What to work on> Word for word, give the listing below again.
*** Opening Given data ***
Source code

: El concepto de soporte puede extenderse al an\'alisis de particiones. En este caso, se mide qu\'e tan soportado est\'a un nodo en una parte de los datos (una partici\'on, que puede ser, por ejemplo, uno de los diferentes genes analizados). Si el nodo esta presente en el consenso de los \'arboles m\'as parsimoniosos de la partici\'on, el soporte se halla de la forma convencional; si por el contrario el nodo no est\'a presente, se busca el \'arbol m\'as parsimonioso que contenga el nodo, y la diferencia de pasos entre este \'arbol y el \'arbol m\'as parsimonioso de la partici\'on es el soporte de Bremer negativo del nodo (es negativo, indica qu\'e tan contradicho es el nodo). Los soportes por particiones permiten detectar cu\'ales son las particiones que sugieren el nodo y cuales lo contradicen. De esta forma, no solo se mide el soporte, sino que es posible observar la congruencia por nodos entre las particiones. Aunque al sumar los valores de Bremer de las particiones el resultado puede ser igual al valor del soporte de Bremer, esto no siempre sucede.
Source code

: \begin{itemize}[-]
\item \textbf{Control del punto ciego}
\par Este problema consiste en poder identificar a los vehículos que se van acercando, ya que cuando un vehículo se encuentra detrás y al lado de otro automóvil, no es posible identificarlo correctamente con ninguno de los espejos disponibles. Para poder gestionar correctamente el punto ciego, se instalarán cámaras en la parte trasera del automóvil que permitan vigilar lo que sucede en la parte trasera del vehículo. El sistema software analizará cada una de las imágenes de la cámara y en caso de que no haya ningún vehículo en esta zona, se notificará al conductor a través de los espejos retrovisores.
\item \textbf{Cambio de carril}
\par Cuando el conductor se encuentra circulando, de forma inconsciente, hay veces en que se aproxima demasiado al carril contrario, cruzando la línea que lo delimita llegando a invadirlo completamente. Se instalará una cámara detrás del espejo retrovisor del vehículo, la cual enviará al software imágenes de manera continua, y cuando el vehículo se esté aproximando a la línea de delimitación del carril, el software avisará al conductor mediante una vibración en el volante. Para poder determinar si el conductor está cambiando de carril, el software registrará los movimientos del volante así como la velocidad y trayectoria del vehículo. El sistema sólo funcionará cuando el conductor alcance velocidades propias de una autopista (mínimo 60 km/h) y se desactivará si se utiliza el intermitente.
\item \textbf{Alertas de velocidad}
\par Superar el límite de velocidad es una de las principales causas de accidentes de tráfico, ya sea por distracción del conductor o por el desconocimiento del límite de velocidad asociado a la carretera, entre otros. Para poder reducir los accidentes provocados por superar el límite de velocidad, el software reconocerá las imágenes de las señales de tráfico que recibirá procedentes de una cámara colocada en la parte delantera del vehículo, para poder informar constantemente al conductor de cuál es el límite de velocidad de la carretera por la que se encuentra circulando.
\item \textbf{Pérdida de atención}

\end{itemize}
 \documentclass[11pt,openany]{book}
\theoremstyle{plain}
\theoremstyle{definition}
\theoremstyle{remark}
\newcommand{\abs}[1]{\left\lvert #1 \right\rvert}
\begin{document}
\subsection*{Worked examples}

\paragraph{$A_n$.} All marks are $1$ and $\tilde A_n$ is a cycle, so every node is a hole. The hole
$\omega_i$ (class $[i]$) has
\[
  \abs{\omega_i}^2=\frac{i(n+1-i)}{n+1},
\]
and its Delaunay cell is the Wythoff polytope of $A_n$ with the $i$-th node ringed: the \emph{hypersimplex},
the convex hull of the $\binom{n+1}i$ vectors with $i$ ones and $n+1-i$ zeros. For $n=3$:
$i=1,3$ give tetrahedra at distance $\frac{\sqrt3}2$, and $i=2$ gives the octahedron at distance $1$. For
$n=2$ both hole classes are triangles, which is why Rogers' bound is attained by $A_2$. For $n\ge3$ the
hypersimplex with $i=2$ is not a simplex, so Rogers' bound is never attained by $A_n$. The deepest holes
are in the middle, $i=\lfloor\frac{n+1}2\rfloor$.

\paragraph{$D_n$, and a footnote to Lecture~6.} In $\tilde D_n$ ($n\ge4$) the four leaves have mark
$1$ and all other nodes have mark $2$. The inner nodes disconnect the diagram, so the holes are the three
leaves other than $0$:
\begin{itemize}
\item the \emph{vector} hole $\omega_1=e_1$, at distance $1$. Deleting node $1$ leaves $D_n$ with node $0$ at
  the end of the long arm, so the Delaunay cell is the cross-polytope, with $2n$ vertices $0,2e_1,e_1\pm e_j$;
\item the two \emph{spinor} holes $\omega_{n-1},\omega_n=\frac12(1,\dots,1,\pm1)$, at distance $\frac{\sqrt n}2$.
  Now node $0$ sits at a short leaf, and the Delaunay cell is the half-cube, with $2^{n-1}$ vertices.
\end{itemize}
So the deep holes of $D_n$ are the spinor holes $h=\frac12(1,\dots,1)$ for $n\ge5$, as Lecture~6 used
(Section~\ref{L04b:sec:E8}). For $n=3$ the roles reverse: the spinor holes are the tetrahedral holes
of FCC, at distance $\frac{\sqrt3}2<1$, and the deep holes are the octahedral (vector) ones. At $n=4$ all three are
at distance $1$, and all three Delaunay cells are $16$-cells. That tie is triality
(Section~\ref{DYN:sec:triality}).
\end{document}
*** Closing Given data ***
Your solution>
Source code

: El concepto de soporte puede extenderse al an\'alisis de particiones. En este caso, se mide qu\'e tan soportado est\'a un nodo en una parte de los datos (una partici\'on, que puede ser, por ejemplo, uno de los diferentes genes analizados). Si el nodo esta presente en el consenso de los \'arboles m\'as parsimoniosos de la partici\'on, el soporte se halla de la forma convencional; si por el contrario el nodo no est\'a presente, se busca el \'arbol m\'as parsimonioso que contenga el nodo, y la diferencia de pasos entre este \'arbol y el \'arbol m\'as parsimonioso de la partici\'on es el soporte de Bremer negativo del nodo (es negativo, indica qu\'e tan contradicho es el nodo). Los soportes por particiones permiten detectar cu\'ales son las particiones que sugieren el nodo y cuales lo contradicen. De esta forma, no solo se mide el soporte, sino que es posible observar la congruencia por nodos entre las particiones. Aunque al sumar los valores de Bremer de las particiones el resultado puede ser igual al valor del soporte de Bremer, esto no siempre sucede.
Source code

: \begin{itemize}[-]
\item \textbf{Control del punto ciego}
\par Este problema consiste en poder identificar a los vehículos que se van acercando, ya que cuando un vehículo se encuentra detrás y al lado de otro automóvil, no es posible identificarlo correctamente con ninguno de los espejos disponibles. Para poder gestionar correctamente el punto ciego, se instalarán cámaras en la parte trasera del automóvil que permitan vigilar lo que sucede en la parte trasera del vehículo. El sistema software analizará cada una de las imágenes de la cámara y en caso de que no haya ningún vehículo en esta zona, se notificará al conductor a través de los espejos retrovisores.
\item \textbf{Cambio de carril}
\par Cuando el conductor se encuentra circulando, de forma inconsciente, hay veces en que se aproxima demasiado al carril contrario, cruzando la línea que lo delimita llegando a invadirlo completamente. Se instalará una cámara detrás del espejo retrovisor del vehículo, la cual enviará al software imágenes de manera continua, y cuando el vehículo se esté aproximando a la línea de delimitación del carril, el software avisará al conductor mediante una vibración en el volante. Para poder determinar si el conductor está cambiando de carril, el software registrará los movimientos del volante así como la velocidad y trayectoria del vehículo. El sistema sólo funcionará cuando el conductor alcance velocidades propias de una autopista (mínimo 60 km/h) y se desactivará si se utiliza el intermitente.
\item \textbf{Alertas de velocidad}
\par Superar el límite de velocidad es una de las principales causas de accidentes de tráfico, ya sea por distracción del conductor o por el desconocimiento del límite de velocidad asociado a la carretera, entre otros. Para poder reducir los accidentes provocados por superar el límite de velocidad, el software reconocerá las imágenes de las señales de tráfico que recibirá procedentes de una cámara colocada en la parte delantera del vehículo, para poder informar constantemente al conductor de cuál es el límite de velocidad de la carretera por la que se encuentra circulando.
\item \textbf{Pérdida de atención}

\end{itemize}
 \documentclass[11pt,openany]{book}
\theoremstyle{plain}
\theoremstyle{definition}
\theoremstyle{remark}
\newcommand{\abs}[1]{\left\lvert #1 \right\rvert}
\begin{document}
\subsection*{Worked examples}

\paragraph{$A_n$.} All marks are $1$ and $\tilde A_n$ is a cycle, so every node is a hole. The hole
$\omega_i$ (class $[i]$) has
\[
  \abs{\omega_i}^2=\frac{i(n+1-i)}{n+1},
\]
and its Delaunay cell is the Wythoff polytope of $A_n$ with the $i$-th node ringed: the \emph{hypersimplex},
the convex hull of the $\binom{n+1}i$ vectors with $i$ ones and $n+1-i$ zeros. For $n=3$:
$i=1,3$ give tetrahedra at distance $\frac{\sqrt3}2$, and $i=2$ gives the octahedron at distance $1$. For
$n=2$ both hole classes are triangles, which is why Rogers' bound is attained by $A_2$. For $n\ge3$ the
hypersimplex with $i=2$ is not a simplex, so Rogers' bound is never attained by $A_n$. The deepest holes
are in the middle, $i=\lfloor\frac{n+1}2\rfloor$.

\paragraph{$D_n$, and a footnote to Lecture~6.} In $\tilde D_n$ ($n\ge4$) the four leaves have mark
$1$ and all other nodes have mark $2$. The inner nodes disconnect the diagram, so the holes are the three
leaves other than $0$:
\begin{itemize}
\item the \emph{vector} hole $\omega_1=e_1$, at distance $1$. Deleting node $1$ leaves $D_n$ with node $0$ at
  the end of the long arm, so the Delaunay cell is the cross-polytope, with $2n$ vertices $0,2e_1,e_1\pm e_j$;
\item the two \emph{spinor} holes $\omega_{n-1},\omega_n=\frac12(1,\dots,1,\pm1)$, at distance $\frac{\sqrt n}2$.
  Now node $0$ sits at a short leaf, and the Delaunay cell is the half-cube, with $2^{n-1}$ vertices.
\end{itemize}
So the deep holes of $D_n$ are the spinor holes $h=\frac12(1,\dots,1)$ for $n\ge5$, as Lecture~6 used
(Section~\ref{L04b:sec:E8}). For $n=3$ the roles reverse: the spinor holes are the tetrahedral holes
of FCC, at distance $\frac{\sqrt3}2<1$, and the deep holes are the octahedral (vector) ones. At $n=4$ all three are
at distance $1$, and all three Delaunay cells are $16$-cells. That tie is triality
(Section~\ref{DYN:sec:triality}).
\end{document}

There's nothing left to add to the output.